**TASK BRIEF:**
Copy each line of the listing below where the word "интегрирован" turns up.

**DATA UNDER STUDY:**

· · · ·

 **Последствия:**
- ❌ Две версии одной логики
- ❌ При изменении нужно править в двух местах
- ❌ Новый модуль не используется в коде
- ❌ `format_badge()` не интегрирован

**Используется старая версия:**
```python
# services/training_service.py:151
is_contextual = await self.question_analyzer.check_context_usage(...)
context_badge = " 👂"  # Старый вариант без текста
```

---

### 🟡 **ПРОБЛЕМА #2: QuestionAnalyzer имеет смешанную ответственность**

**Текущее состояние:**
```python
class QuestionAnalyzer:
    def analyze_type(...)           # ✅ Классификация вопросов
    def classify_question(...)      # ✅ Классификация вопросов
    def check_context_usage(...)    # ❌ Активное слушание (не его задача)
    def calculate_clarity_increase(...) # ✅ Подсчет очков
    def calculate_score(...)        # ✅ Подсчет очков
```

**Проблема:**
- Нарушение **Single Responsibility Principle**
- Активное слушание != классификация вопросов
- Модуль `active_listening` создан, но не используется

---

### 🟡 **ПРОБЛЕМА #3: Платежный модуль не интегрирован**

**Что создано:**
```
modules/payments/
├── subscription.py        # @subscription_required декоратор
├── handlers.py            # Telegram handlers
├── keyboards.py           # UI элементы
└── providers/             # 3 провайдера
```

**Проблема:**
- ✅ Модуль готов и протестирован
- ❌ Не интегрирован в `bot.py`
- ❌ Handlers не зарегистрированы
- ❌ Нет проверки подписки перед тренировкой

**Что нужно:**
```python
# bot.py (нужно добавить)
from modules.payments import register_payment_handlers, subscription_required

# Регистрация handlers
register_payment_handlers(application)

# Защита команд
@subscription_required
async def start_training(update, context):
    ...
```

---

· · · ·

**OUTPUT OF THE EXERCISE:**
- ❌ `format_badge()` не интегрирован
### 🟡 **ПРОБЛЕМА #3: Платежный модуль не интегрирован**
- ❌ Не интегрирован в `bot.py`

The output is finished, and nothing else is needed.